The Trade Bill currently going through parliament is a vital part of the legislative mechanism
supporting the UK’s departure from the EU and its trade rules.
What exactly is the Trade Bill?
Put simply the Bill, introduced on 19 March 2020, provides the legal framework for post-Brexit UK trade policy – in other words, how UK will trade with other countries outside the EU.
It will also allow the government to roll over billions of pounds of existing trade deals that the EU already has with third countries.
Conor Burns, the Trade Policy minister, told The Telegraph in March: “The Trade Bill is an important element of the UK’s independent trade policy now we have left the EU.
“This Bill contains key measures that will provide continuity and certainty for businesses and consumers across the UK as we reach the end of the transition period.

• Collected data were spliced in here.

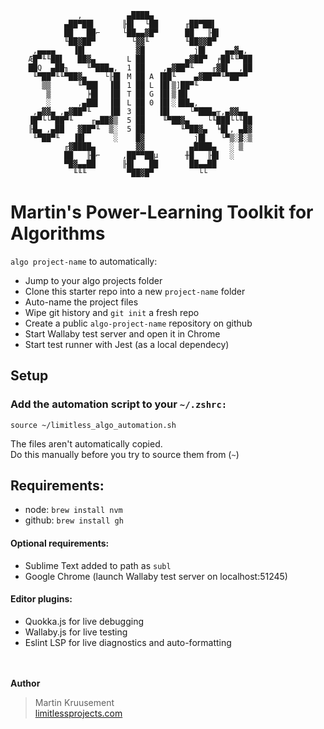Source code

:                    ,          ▄████▄
                ▄██▀██▌      ╟█▌  └██      ╓██▀██▌
                ██   ██⌐     └██▄▄▓█▀      ██   ╟█▌
                ╙██▓██▀        └▓▓╙        ╙██▓▓█▀
         ,▄▄▄▄    ▐█▌           ▓█           j█▌    ▄▄▓▄,
        Æ█▀╙╙██▌   ██▓▄       L ██         ▄▓██▀  ╒██╙╙▀██
        ██Q  ▄██╖    ╙▀███▄,  1 ██    ,▄▓██▀╙    ╓▓█▌  ,██
         ╙▀██▀╙╙▀██▓▄    └╟█▌ M ██ A ▐██╙    ▄▓██▀▀╙▀██▀▀
           ▒▒      ╙▀██▌  ▐█▌ 1 ██ L ▐█▌▒]██▀╙
            ▒        ╞█▌  ▐█▌ T ██ G ▐█▌▒▐█▌
            ░      ,▄██▌  ▐█▌ L ██ 0 ▐█▌░▐██▄,
         ,▄▓▓▄ ,▄▓██▀╙    ▐█▌ 3 ██   ▐█▌    └▀███▄╥,▄▓▓▄▄
        ▐█▀└└▀██▀╙    ╓▄██▓▒  5 ██    ╙▀██▓▄    └╙███└└╙██
        ╟█▄ ,▄██   ▓██▀╙  ▒░  5 ██        ╙▀██▓▄  ╘█▌, ▄█▓
         ╙▀██▀╙   ▐█▌      ░    █▓           j█▌   └▀▒░▓░▒
                ╓▓████▄         ▓▓          ▄████▄   ░ ▒
                ██   ╟█⌐     ,██▀▀██µ      ╫█   ╟█▌  ░ 
                ▀█▓▄▄██      ╟█▌   ██       ██▄▄██ 
                  ╙╙╙         ▀██▓█▀          └└ 


# Martin's Power-Learning Toolkit for Algorithms
`algo project-name` to automatically:

- Jump to your algo projects folder
- Clone this starter repo into a new `project-name` folder
- Auto-name the project files
- Wipe git history and `git init` a fresh repo
- Create a public `algo-project-name` repository on github
- Start Wallaby test server and open it in Chrome
- Start test runner with Jest (as a local dependecy)


## Setup
### Add the automation script to your  `~/.zshrc:`
`source ~/limitless_algo_automation.sh`  

The files aren't automatically copied.  
Do this manually before you try to source them from (`~`)

## Requirements:
- node:   `brew install nvm`
- github: `brew install gh`

#### Optional requirements:
- Sublime Text added to path as `subl`
- Google Chrome (launch Wallaby test server on localhost:51245)

#### Editor plugins:
- Quokka.js for live debugging
- Wallaby.js for live testing
- Eslint LSP for live diagnostics and auto-formatting

<br><br>
**Author**
> Martin Kruusement  
> [limitlessprojects.com](https://limitlessprojects.com)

Where is the Trade Bill at right now?
The Bill, currently at the report stage, is having its third reading tonight, with 31 pages of amendments currently tabled.
Much of the debate today, the BBC reports, will focus on the parliamentary process for dealing with agreements, which may have far-reaching consequences for domestic interests. The BBC also says that it is likely that some of the amendments will be forced to a vote.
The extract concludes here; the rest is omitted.